ACTIVITY> Restate verbatim the span of lines below between the line with "a designated use." and the line with "public agency responsible for", including those two lines, and only that span.
*** DATASET RECORDS
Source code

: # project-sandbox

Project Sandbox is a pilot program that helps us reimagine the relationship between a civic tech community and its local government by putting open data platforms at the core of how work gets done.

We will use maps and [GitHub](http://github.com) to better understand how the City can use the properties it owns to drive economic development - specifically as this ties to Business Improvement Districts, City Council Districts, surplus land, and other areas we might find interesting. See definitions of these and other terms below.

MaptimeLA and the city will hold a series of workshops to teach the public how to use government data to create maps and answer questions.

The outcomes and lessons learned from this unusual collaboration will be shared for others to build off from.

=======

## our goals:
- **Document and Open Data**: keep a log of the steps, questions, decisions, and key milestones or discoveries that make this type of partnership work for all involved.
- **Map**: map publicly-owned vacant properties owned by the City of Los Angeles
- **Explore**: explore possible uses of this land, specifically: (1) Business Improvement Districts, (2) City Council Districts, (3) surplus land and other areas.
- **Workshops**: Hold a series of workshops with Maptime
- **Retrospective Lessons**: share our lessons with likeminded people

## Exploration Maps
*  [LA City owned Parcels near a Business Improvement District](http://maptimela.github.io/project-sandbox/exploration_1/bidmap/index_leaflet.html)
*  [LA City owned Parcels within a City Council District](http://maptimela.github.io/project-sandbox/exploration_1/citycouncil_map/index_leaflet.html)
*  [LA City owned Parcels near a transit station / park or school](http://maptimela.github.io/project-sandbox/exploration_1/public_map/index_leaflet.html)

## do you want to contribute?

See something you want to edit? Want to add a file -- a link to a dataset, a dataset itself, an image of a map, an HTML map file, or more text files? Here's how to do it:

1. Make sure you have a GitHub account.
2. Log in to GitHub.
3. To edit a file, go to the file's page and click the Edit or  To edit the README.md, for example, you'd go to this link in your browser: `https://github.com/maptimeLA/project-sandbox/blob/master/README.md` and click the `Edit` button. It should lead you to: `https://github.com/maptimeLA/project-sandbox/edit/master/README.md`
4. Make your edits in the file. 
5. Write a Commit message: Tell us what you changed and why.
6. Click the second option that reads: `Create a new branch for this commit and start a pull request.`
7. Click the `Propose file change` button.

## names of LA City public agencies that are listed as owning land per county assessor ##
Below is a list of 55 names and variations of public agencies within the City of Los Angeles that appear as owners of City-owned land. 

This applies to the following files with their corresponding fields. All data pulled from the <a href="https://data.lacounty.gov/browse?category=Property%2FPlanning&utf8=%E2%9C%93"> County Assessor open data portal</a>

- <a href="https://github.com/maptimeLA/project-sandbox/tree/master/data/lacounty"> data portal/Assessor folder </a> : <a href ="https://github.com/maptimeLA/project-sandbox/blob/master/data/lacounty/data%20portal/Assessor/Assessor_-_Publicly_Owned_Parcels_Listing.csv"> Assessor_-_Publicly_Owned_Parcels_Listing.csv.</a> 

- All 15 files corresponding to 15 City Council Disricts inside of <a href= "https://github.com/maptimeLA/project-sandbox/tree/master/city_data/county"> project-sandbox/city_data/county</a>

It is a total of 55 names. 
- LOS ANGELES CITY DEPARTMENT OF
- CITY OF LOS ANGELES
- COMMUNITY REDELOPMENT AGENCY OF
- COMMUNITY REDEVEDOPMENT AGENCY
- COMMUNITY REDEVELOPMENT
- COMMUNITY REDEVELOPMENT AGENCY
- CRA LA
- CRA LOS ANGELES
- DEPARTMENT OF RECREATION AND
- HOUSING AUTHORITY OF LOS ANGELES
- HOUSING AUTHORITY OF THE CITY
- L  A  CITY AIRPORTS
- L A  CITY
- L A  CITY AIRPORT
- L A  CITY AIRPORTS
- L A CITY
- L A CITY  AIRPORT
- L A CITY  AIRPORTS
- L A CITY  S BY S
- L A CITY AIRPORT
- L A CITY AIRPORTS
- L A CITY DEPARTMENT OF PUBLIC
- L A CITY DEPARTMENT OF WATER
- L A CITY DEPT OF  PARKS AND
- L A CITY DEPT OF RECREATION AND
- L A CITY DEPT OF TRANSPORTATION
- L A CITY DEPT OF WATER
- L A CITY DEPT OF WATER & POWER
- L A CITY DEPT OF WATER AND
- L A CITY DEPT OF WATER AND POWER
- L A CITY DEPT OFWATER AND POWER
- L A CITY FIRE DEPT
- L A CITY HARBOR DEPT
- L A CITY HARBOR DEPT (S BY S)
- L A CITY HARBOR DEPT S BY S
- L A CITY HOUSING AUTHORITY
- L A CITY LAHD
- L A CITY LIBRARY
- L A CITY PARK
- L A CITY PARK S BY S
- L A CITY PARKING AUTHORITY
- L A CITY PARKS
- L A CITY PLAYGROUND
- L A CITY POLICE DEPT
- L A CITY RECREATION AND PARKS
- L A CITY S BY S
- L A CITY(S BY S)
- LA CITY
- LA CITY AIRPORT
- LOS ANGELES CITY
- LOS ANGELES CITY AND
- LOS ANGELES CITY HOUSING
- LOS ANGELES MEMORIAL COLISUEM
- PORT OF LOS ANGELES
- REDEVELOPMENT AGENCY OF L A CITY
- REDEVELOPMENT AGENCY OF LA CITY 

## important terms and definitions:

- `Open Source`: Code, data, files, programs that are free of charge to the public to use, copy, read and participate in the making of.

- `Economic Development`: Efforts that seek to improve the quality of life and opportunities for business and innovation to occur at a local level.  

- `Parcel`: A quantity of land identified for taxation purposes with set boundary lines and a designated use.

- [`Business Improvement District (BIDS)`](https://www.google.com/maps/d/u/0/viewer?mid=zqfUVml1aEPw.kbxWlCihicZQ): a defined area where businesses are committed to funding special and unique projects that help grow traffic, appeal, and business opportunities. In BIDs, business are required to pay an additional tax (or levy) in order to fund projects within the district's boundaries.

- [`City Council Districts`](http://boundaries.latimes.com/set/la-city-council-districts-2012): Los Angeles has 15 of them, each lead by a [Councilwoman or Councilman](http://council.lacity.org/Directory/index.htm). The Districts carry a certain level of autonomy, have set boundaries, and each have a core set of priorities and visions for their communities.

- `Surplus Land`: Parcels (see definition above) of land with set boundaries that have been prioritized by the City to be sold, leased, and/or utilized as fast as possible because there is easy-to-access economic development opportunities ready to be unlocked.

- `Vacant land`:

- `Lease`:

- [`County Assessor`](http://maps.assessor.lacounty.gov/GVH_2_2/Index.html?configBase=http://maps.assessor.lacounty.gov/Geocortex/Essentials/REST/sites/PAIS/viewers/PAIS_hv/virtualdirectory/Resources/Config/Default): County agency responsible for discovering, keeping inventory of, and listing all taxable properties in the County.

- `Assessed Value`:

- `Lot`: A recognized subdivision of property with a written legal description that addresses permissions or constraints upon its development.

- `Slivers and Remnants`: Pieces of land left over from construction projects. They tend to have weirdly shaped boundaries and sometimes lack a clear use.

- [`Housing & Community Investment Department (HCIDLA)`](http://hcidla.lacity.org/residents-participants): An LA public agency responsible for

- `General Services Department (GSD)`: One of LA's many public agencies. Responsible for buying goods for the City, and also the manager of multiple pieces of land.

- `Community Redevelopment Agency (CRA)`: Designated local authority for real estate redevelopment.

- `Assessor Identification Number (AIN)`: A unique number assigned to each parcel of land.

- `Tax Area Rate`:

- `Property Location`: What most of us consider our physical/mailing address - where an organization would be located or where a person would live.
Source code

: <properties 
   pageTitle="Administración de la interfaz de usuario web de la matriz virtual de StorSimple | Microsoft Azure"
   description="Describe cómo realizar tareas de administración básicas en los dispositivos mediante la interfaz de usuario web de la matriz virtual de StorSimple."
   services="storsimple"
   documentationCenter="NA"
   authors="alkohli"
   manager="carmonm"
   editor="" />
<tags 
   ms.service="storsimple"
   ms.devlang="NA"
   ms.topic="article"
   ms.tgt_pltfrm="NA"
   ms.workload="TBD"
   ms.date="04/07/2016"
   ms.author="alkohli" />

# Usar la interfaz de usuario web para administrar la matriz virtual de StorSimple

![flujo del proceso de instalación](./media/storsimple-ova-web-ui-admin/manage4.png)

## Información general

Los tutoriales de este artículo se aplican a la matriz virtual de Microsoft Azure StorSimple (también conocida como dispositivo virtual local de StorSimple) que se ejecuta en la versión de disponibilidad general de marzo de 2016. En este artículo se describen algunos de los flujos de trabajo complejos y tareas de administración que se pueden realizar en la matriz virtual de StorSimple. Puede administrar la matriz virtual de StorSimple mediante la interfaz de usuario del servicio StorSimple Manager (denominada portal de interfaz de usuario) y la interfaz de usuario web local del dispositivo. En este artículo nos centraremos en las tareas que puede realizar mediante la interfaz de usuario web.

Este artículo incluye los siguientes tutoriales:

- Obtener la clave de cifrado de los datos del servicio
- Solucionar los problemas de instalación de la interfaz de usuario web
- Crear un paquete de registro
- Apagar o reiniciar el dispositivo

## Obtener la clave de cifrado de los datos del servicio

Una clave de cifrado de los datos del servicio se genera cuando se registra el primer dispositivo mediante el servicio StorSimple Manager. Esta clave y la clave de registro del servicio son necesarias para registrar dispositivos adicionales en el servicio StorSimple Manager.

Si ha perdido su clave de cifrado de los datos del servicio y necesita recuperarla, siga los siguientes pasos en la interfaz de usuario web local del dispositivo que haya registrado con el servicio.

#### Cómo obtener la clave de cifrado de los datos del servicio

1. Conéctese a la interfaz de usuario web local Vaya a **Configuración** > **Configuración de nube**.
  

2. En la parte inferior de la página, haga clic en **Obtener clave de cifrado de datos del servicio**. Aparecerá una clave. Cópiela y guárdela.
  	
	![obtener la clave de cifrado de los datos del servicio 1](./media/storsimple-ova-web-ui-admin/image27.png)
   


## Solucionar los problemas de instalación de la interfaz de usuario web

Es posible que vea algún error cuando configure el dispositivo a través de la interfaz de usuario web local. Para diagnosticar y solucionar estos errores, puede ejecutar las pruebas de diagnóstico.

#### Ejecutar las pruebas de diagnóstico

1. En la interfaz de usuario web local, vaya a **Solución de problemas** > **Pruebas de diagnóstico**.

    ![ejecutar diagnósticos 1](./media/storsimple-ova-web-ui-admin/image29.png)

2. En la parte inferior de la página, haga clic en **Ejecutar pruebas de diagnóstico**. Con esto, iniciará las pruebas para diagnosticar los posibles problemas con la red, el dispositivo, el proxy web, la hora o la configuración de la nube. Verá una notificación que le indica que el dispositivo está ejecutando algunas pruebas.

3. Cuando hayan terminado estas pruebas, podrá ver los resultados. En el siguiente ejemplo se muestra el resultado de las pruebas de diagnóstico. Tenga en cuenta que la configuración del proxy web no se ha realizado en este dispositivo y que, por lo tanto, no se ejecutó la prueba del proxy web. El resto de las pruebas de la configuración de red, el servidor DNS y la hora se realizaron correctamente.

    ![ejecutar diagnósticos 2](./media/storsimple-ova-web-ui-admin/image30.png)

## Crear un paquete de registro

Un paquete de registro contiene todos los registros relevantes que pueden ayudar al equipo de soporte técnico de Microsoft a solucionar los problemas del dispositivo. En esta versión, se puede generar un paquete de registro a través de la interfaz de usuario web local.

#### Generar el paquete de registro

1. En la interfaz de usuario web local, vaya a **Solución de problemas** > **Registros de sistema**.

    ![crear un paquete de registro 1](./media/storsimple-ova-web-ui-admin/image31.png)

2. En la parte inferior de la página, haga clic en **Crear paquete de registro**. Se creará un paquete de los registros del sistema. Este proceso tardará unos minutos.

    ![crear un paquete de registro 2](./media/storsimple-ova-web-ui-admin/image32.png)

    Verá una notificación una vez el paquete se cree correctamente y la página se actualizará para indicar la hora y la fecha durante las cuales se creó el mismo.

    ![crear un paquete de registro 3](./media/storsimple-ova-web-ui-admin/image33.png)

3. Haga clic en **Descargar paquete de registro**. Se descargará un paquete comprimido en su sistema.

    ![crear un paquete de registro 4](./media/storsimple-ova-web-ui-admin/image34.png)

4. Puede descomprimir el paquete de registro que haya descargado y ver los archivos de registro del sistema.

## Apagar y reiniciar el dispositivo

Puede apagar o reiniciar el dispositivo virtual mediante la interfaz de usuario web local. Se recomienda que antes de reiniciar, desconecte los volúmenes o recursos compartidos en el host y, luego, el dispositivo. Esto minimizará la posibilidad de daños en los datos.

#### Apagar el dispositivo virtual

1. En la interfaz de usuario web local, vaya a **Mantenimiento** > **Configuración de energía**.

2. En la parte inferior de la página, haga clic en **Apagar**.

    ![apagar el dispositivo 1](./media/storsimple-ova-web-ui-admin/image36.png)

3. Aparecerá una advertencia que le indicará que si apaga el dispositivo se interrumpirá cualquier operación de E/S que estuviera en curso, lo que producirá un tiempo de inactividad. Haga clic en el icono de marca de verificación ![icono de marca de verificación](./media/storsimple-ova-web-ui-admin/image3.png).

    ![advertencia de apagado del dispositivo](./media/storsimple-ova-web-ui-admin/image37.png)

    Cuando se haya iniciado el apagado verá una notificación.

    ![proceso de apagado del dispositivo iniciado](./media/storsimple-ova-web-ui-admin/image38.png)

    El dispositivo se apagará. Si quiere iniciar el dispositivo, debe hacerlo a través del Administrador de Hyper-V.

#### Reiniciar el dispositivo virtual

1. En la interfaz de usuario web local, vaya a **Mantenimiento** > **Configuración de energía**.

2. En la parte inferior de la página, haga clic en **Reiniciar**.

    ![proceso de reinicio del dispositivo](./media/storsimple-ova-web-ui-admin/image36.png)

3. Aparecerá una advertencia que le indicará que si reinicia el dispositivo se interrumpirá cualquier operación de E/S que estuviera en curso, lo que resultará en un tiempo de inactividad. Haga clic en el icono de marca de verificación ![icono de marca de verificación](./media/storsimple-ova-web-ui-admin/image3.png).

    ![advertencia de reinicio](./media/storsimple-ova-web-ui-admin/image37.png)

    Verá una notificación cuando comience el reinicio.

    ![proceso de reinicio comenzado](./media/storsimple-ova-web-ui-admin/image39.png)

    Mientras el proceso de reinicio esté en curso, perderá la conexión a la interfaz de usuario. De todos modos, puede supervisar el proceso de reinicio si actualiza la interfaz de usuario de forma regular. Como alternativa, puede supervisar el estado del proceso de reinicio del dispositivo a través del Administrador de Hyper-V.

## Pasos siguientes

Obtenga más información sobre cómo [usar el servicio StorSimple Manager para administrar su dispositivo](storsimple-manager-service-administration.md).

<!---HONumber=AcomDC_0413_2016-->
******
COMPLETED EXERCISE>
- `Parcel`: A quantity of land identified for taxation purposes with set boundary lines and a designated use.

- [`Business Improvement District (BIDS)`](https://www.google.com/maps/d/u/0/viewer?mid=zqfUVml1aEPw.kbxWlCihicZQ): a defined area where businesses are committed to funding special and unique projects that help grow traffic, appeal, and business opportunities. In BIDs, business are required to pay an additional tax (or levy) in order to fund projects within the district's boundaries.

- [`City Council Districts`](http://boundaries.latimes.com/set/la-city-council-districts-2012): Los Angeles has 15 of them, each lead by a [Councilwoman or Councilman](http://council.lacity.org/Directory/index.htm). The Districts carry a certain level of autonomy, have set boundaries, and each have a core set of priorities and visions for their communities.

- `Surplus Land`: Parcels (see definition above) of land with set boundaries that have been prioritized by the City to be sold, leased, and/or utilized as fast as possible because there is easy-to-access economic development opportunities ready to be unlocked.

- `Vacant land`:

- `Lease`:

- [`County Assessor`](http://maps.assessor.lacounty.gov/GVH_2_2/Index.html?configBase=http://maps.assessor.lacounty.gov/Geocortex/Essentials/REST/sites/PAIS/viewers/PAIS_hv/virtualdirectory/Resources/Config/Default): County agency responsible for discovering, keeping inventory of, and listing all taxable properties in the County.

- `Assessed Value`:

- `Lot`: A recognized subdivision of property with a written legal description that addresses permissions or constraints upon its development.

- `Slivers and Remnants`: Pieces of land left over from construction projects. They tend to have weirdly shaped boundaries and sometimes lack a clear use.

- [`Housing & Community Investment Department (HCIDLA)`](http://hcidla.lacity.org/residents-participants): An LA public agency responsible for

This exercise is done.